_TASK_.
Within the records that follow, find every line containing the string "rank". Copy those lines.

[Data entries]
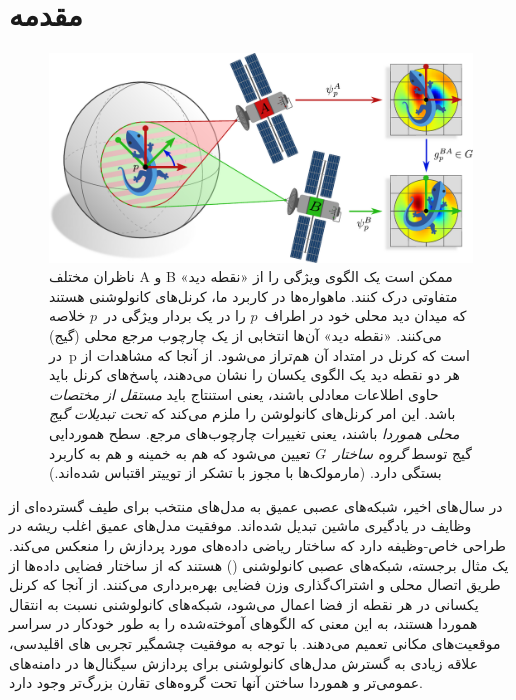 

\section{مقدمه}


\begin{figure}
	\centering
	\vspace*{-2ex}
	\includegraphics[width=.94\textwidth]{figures/satellite_kernels.pdf}
	\caption{\small
		ناظران مختلف A و B ممکن است یک الگوی ویژگی را از «نقطه دید» متفاوتی درک کنند.
		ماهواره‌ها در کاربرد ما، کرنل‌های کانولوشنی هستند که میدان دید محلی خود در اطراف~$p$ را در یک بردار ویژگی در~$p$ خلاصه می‌کنند.
		«نقطه دید» آن‌ها انتخابی از یک چارچوب مرجع محلی (گیج) در~p است که کرنل در امتداد آن هم‌تراز می‌شود.
		از آنجا که مشاهدات از هر دو نقطه دید یک الگوی یکسان را نشان می‌دهند، پاسخ‌های کرنل باید حاوی اطلاعات معادلی باشند، یعنی استنتاج باید \emph{مستقل از مختصات} باشد.
		این امر کرنل‌های کانولوشن را ملزم می‌کند که \emph{تحت تبدیلات گیج محلی هموردا} باشند، یعنی تغییرات چارچوب‌های مرجع.
		سطح هموردایی گیج توسط \emph{گروه ساختار}~$G$ تعیین می‌شود که هم به خمینه و هم به کاربرد بستگی دارد.
		{
			\color{gray}
			\scriptsize
			(مارمولک‌ها با مجوز \href{https://github.com/twitter/twemoji/blob/gh-pages/LICENSE-GRAPHICS}{\underline{}} با تشکر از توییتر اقتباس شده‌اند.)
		}
	}
	\label{fig:satellite}
\end{figure}


در سال‌های اخیر، شبکه‌های عصبی عمیق به مدل‌های منتخب برای طیف گسترده‌ای از وظایف در یادگیری ماشین تبدیل شده‌اند.
موفقیت مدل‌های عمیق اغلب ریشه در طراحی خاص-وظیفه دارد که ساختار ریاضی داده‌های مورد پردازش را منعکس می‌کند.
یک مثال برجسته، شبکه‌های عصبی کانولوشنی (\CNN) هستند که از ساختار فضایی داده‌ها از طریق اتصال محلی و اشتراک‌گذاری وزن فضایی بهره‌برداری می‌کنند.
از آنجا که کرنل یکسانی در هر نقطه از فضا اعمال می‌شود، شبکه‌های کانولوشنی نسبت به انتقال هموردا هستند، به این معنی که الگوهای آموخته‌شده را به طور خودکار در سراسر موقعیت‌های مکانی تعمیم می‌دهند.
با توجه به موفقیت چشمگیر تجربی \CNN{}های اقلیدسی، علاقه زیادی به گسترش مدل‌های کانولوشنی برای پردازش سیگنال‌ها در دامنه‌های عمومی‌تر و هموردا ساختن آنها تحت گروه‌های تقارن بزرگ‌تر وجود دارد.


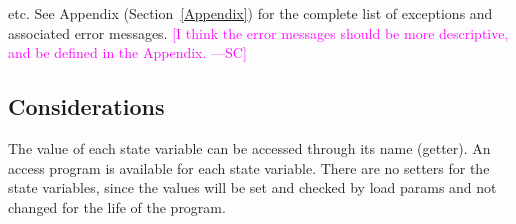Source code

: \documentclass[12pt, titlepage]{article}
\newcommand{\authornote}[3]{\textcolor{#1}{[#3 ---#2]}}
\newcommand{\authornote}[3]{}
\newcommand{\sam}[1]{\authornote{magenta}{SC}{#1}}
\begin{document}
etc.  See Appendix (Section~\ref{Appendix}) for the complete list of exceptions 
and associated error messages. \sam{I think the error messages should be more 
descriptive, and be defined in the Appendix.}

\subsection{Considerations}

The value of each state variable can be accessed through its name (getter).  An
access program is available for each state variable.  There are no setters for
the state variables, since the values will be set and checked by load params and
not changed for the life of the program.

\newpage








\end{document}
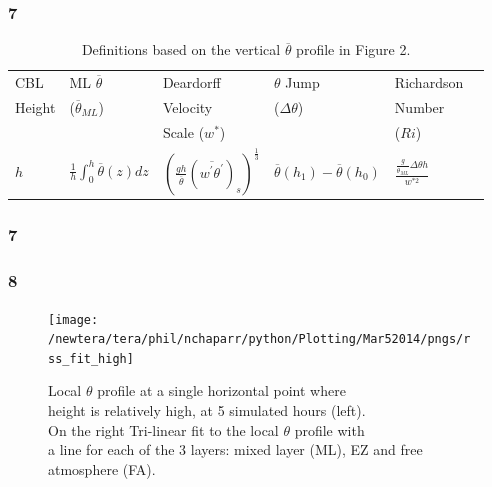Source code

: \documentclass{beamer}
\newcommand\FrameText[1]{
\begin{textblock}{16}(1,2.5)
\raggedright #1
\end{textblock}}
\begin{document}
\begin{frame}
\frametitle{7}
\begin{table}[htbp]
\caption[]{Definitions based on the vertical $\overline{\theta}$ profile in Figure 2.}
    \begin{center}
    \begin{tabular}{ p{1cm} p{2cm} p{2cm}  p{2cm}  p{2cm} p{2.5cm} }
      CBL& ML $\overline{\theta}$ & Deardorff & $\theta$ Jump &Richardson\\
      Height&($\overline{\theta}_{ML}$)&Velocity&($\Delta \theta$)&Number\\
            &&Scale ($w^{*}$)&&($Ri$) \\ \hline 
       $h$  &$\frac{1}{h}\int^{h}_{0}\overline{\theta}(z)dz$ & $\left( \frac{gh}{\overline{\theta}}(\overline{w^{'}\theta^{'}})_{s} \right)^{\frac{1}{3}}$& $\overline{\theta}(h_{1})-\overline{\theta}(h_{0})$ & $\frac{\frac{g}{\overline{\theta}_{ML}}\Delta \theta h}{w^{*2}}$  \\ [.3cm] \hline
      \end{tabular}
\label{tab:reldefs}   
\end{center}    
\end{table}
\end{frame}

\begin{frame}
\frametitle{7}
 \begin{figure}[ht]
 \end{figure}
\end{frame}

\begin{frame}
\frametitle{8}
\fontsize{12pt}{7.2}\selectfont
\begin{figure}
\centering
\texttt{[image: /newtera/tera/phil/nchaparr/python/Plotting/Mar52014/pngs/rss\_fit\_high]}
\caption{Local $\theta$ profile at a single horizontal point where\\ 
height is relatively high, at 5 simulated hours (left).\\
On the right Tri-linear fit to the local $\theta$ profile with \\
a line for each of the 3 layers: mixed layer (ML), EZ and free \\
atmosphere (FA).}
\end{figure}
\end{frame}
\end{document}
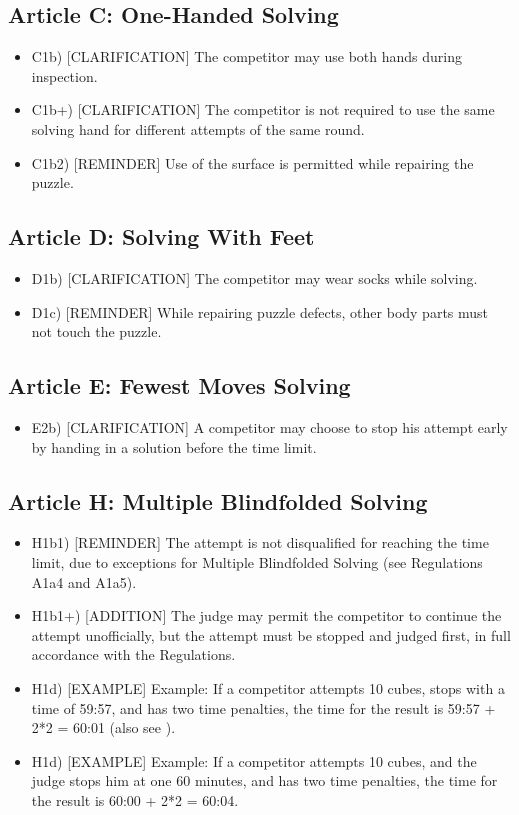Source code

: \subsection{ Article C: One-Handed Solving}

\begin{itemize}
\item
  C1b) {[}CLARIFICATION{]} The competitor may use both hands during
  inspection.
\item
  C1b+) {[}CLARIFICATION{]} The competitor is not required to use the
  same solving hand for different attempts of the same round.
\item
  C1b2) {[}REMINDER{]} Use of the surface is permitted while repairing
  the puzzle.
\end{itemize}

\subsection{ Article D: Solving With Feet}

\begin{itemize}
\item
  D1b) {[}CLARIFICATION{]} The competitor may wear socks while solving.
\item
  D1c) {[}REMINDER{]} While repairing puzzle defects, other body parts
  must not touch the puzzle.
\end{itemize}

\subsection{ Article E: Fewest Moves Solving}

\begin{itemize}
\item
  E2b) {[}CLARIFICATION{]} A competitor may choose to stop his attempt
  early by handing in a solution before the time limit.
\end{itemize}

\subsection{ Article H: Multiple Blindfolded Solving}

\begin{itemize}
\item
  H1b1) {[}REMINDER{]} The attempt is not disqualified for reaching the
  time limit, due to exceptions for Multiple Blindfolded Solving (see
  Regulations A1a4 and A1a5).
\item
  H1b1+) {[}ADDITION{]} The judge may permit the competitor to continue
  the attempt unofficially, but the attempt must be stopped and judged
  first, in full accordance with the Regulations.
\item
  H1d) {[}EXAMPLE{]} Example: If a competitor attempts 10 cubes, stops
  with a time of 59:57, and has two time penalties, the time for the
  result is 59:57 + 2*2 = 60:01 (also see ).
\item
  H1d) {[}EXAMPLE{]} Example: If a competitor attempts 10 cubes, and the
  judge stops him at one 60 minutes, and has two time penalties, the
  time for the result is 60:00 + 2*2 = 60:04.
\end{itemize}

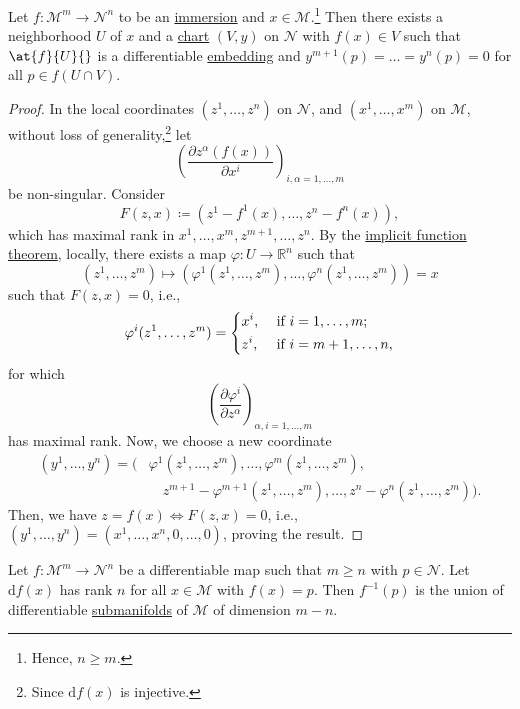 \begin{lemma}
	Let \(f\colon \mathcal{M}^m \to \mathcal{N}^n \) to be an \hyperref[def:immersion]{immersion} and \(x\in \mathcal{M} \).\footnote{Hence, \(n \geq m\).} Then there exists a neighborhood \(U\) of \(x\) and a \hyperref[def:coordinate-chart]{chart} \((V, y)\) on \(\mathcal{N} \) with \(f(x)\in V\) such that \(\at{f}{U}{}\) is a differentiable \hyperref[def:embedding]{embedding} and \(y^{m+1}(p) = \ldots = y^n(p) = 0\) for all \(p\in f(U \cap V)\).
\end{lemma}
\begin{proof}
	In the local coordinates \((z^1, \ldots , z^n)\) on \(\mathcal{N} \), and \((x^1, \ldots , x^m)\) on \(\mathcal{M} \), without loss of generality,\footnote{Since \(\mathrm{d} f(x)\) is injective.} let
	\[
		\left( \frac{\partial z^\alpha (f(x))}{\partial x^i} \right) _{i, \alpha = 1, \ldots , m}
	\]
	be non-singular. Consider
	\[
		F(z, x) \coloneqq \left( z^1 - f^1(x), \ldots , z^n - f^n(x) \right),
	\]
	which has maximal rank in \(x^1, \ldots , x^m, z^{m+1}, \ldots , z^n\). By the \href{https://en.wikipedia.org/wiki/Implicit_function_theorem#Generalizations}{implicit function theorem}, locally, there exists a map \(\varphi \colon U \to \mathbb{R} ^n\) such that
	\[
		(z^1, \ldots , z^m) \mapsto (\varphi ^1(z^1, \ldots , z^m) , \ldots , \varphi ^n(z^1, \ldots , z^m)) = x
	\]
	such that \(F(z, x) = 0\), i.e.,
	\[
		\varphi ^i(z^1, \ldots , z^m) = \begin{dcases}
			x^i,   & \text{ if } i = 1, \ldots , m ;  \\
			z^{i}, & \text{ if } i = m+1, \ldots , n,
		\end{dcases}
	\]
	for which
	\[
		\left( \frac{\partial \varphi ^i}{\partial z^\alpha } \right) _{\alpha , i = 1, \ldots , m}
	\]
	has maximal rank. Now, we choose a new coordinate
	\[
		\begin{split}
			(y^1, \ldots , y^n)
			= \big( &\varphi ^1(z^1, \ldots , z^m), \ldots , \varphi ^m (z^1, \ldots , z^m), \\
			&\quad z^{m+1} - \varphi ^{m+1}(z^1, \ldots , z^m), \ldots , z^n - \varphi ^n(z^1, \ldots , z^m) \big).
		\end{split}
	\]
	Then, we have \(z = f(x) \iff F(z, x) = 0\), i.e., \((y^1, \ldots , y^n) = (x^1, \ldots , x^n, 0, \ldots , 0)\), proving the result.
\end{proof}

\begin{lemma}
	Let \(f\colon \mathcal{M}^m \to \mathcal{N}^n \) be a differentiable map such that \(m \geq n\) with \(p\in \mathcal{N} \). Let \(\mathrm{d} f(x)\) has rank \(n\) for all \(x\in \mathcal{M} \) with \(f(x) = p\). Then \(f^{-1} (p)\) is the union of differentiable \hyperref[def:submanifold]{submanifolds} of \(\mathcal{M} \) of dimension \(m - n\).
\end{lemma}

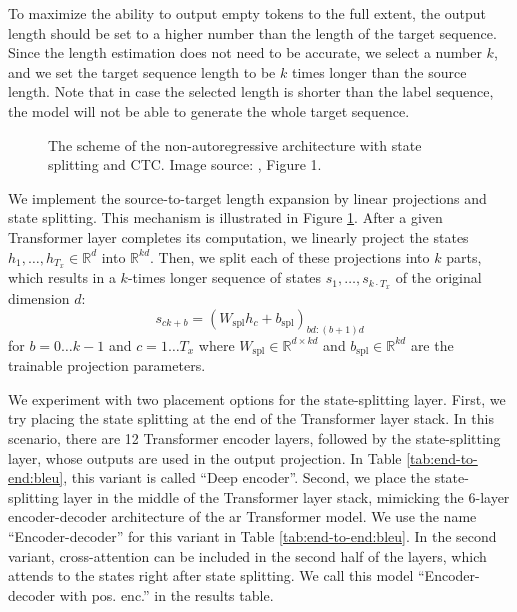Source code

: To maximize the ability to output empty tokens to the full extent, the output
length should be set to a higher number than the length of the target sequence.
Since the length estimation does not need to be accurate, we select a number
$k$, and we set the target sequence length to be $k$ times longer than the
source length. Note that in case the selected length is shorter than the label
sequence, the model will not be able to generate the whole target sequence.

\begin{figure}
  \centering
  

  \caption{The scheme of the non-autoregressive architecture with
    state splitting and CTC. Image source: \citet{libovicky-helcl-2018-end},
    Figure 1.}%
  \label{fig:state-splitting}
\end{figure}


We implement the source-to-target length expansion by linear projections and
state splitting. This mechanism is illustrated in Figure
\ref{fig:state-splitting}. After a given Transformer layer completes its
computation, we linearly project the states
$h_1, \ldots, h_{T_x} \in \mathbb{R}^d$ into $\mathbb{R}^{kd}$. Then, we split
each of these projections into $k$ parts, which results in a $k$-times longer
sequence of states $s_1, \ldots, s_{k \cdot T_x}$ of the original dimension
$d$:
%
\begin{equation}
  s_{ck+b} = \left( W_{\text{spl}} h_c + b_{\text{spl}} \right)_{bd:(b+1)d}
\end{equation}
%
for $b=0 \ldots k-1$ and $c=1 \ldots T_x$ where
$W_{\text{spl}} \in \mathbb{R}^{d \times kd}$ and
$b_{\text{spl}} \in \mathbb{R}^{kd}$ are the trainable projection parameters.

We experiment with two placement options for the state-splitting layer. First,
we try placing the state splitting at the end of the Transformer layer
stack. In this scenario, there are 12 Transformer encoder layers, followed by
the state-splitting layer, whose outputs are used in the output projection. In
Table \ref{tab:end-to-end:bleu}, this variant is called ``Deep
encoder''. Second, we place the state-splitting layer in the middle of the
Transformer layer stack, mimicking the 6-layer encoder-decoder architecture of
the \ac{ar} Transformer model. We use the name ``Encoder-decoder'' for this
variant in Table \ref{tab:end-to-end:bleu}. In the second variant,
cross-attention can be included in the second half of the layers, which attends
to the states right after state splitting. We call this model ``Encoder-decoder
with pos. enc.'' in the results table.

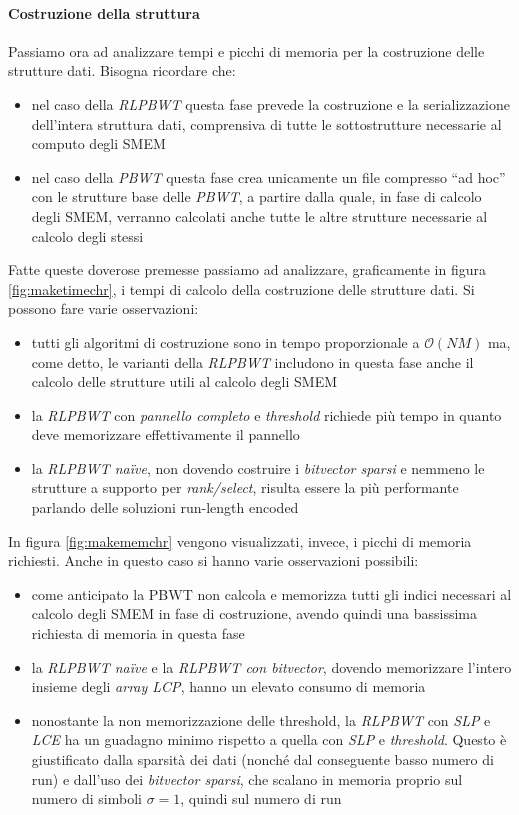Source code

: \paragraph{Costruzione della struttura}
Passiamo ora ad analizzare tempi e picchi di memoria per la costruzione delle
strutture dati. Bisogna ricordare che:
\begin{itemize}
  \item nel caso della \textit{RLPBWT} questa fase prevede la costruzione e la
  serializzazione dell'intera struttura dati, comprensiva di tutte le
  sottostrutture necessarie al computo degli SMEM
  \item nel caso della \textit{PBWT} questa fase crea unicamente un file
  compresso ``ad hoc'' con le strutture base delle \textit{PBWT}, a partire
  dalla quale, in fase di calcolo degli SMEM, verranno calcolati anche tutte le
  altre strutture necessarie al calcolo degli stessi
\end{itemize}
Fatte queste doverose premesse passiamo ad analizzare, graficamente in figura
\ref{fig:maketimechr}, i tempi di calcolo della costruzione delle strutture
dati. Si possono fare varie osservazioni:
\begin{itemize}
  \item tutti gli algoritmi di costruzione sono in tempo proporzionale a
  $\mathcal{O}(NM)$ ma, come detto, le varianti della \textit{RLPBWT} includono
  in questa fase anche il calcolo delle strutture utili al calcolo degli SMEM
  \item la \textit{RLPBWT} con \textit{pannello completo} e \textit{threshold}
  richiede più tempo in quanto deve memorizzare effettivamente il pannello
  \item la \textit{RLPBWT na\"{i}ve}, non dovendo costruire i \textit{bitvector
    sparsi} e nemmeno le strutture a supporto per \textit{rank/select}, risulta
  essere la più performante parlando delle soluzioni run-length encoded
\end{itemize}
In figura \ref{fig:makememchr} vengono visualizzati, invece, i picchi di memoria
richiesti. Anche in questo caso si hanno varie osservazioni possibili:
\begin{itemize}
  \item come anticipato la PBWT non calcola e memorizza tutti gli indici
  necessari al calcolo degli SMEM in fase di costruzione, avendo quindi una
  bassissima richiesta di memoria in questa fase
  \item la \textit{RLPBWT na\"{i}ve} e la \textit{RLPBWT con bitvector}, dovendo
  memorizzare l'intero insieme degli \textit{array LCP}, hanno un elevato
  consumo di memoria
  \item nonostante la non memorizzazione delle threshold, la \textit{RLPBWT} con
  \textit{SLP} e \textit{LCE} ha un guadagno minimo rispetto a quella con
  \textit{SLP} e \textit{threshold}. Questo è giustificato dalla sparsità dei
  dati (nonché dal conseguente basso numero di run) e dall'uso dei
  \textit{bitvector sparsi}, che scalano in memoria proprio sul numero di
  simboli $\sigma=1$, quindi sul numero di run
\end{itemize}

_RESPONSE TO THE EXERCISE_.
	which has maximal rank in \(x^1, \ldots , x^m, z^{m+1}, \ldots , z^n\). By the \href{https://en.wikipedia.org/wiki/Implicit_function_theorem#Generalizations}{implicit function theorem}, locally, there exists a map \(\varphi \colon U \to \mathbb{R} ^n\) such that
	has maximal rank. Now, we choose a new coordinate
	Let \(f\colon \mathcal{M}^m \to \mathcal{N}^n \) be a differentiable map such that \(m \geq n\) with \(p\in \mathcal{N} \). Let \(\mathrm{d} f(x)\) has rank \(n\) for all \(x\in \mathcal{M} \) with \(f(x) = p\). Then \(f^{-1} (p)\) is the union of differentiable \hyperref[def:submanifold]{submanifolds} of \(\mathcal{M} \) of dimension \(m - n\).
    sparsi} e nemmeno le strutture a supporto per \textit{rank/select}, risulta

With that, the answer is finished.